--- Task goal ---
Show all lines from the data that include the word "generate".

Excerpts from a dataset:
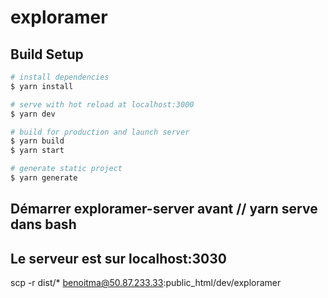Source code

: # exploramer

## Build Setup

```bash
# install dependencies
$ yarn install

# serve with hot reload at localhost:3000
$ yarn dev

# build for production and launch server
$ yarn build
$ yarn start

# generate static project
$ yarn generate
```

## Démarrer exploramer-server avant // yarn serve dans bash

## Le serveur est sur localhost:3030

scp -r dist/\* benoitma@50.87.233.33:public_html/dev/exploramer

--- Task response ---
# generate static project
$ yarn generate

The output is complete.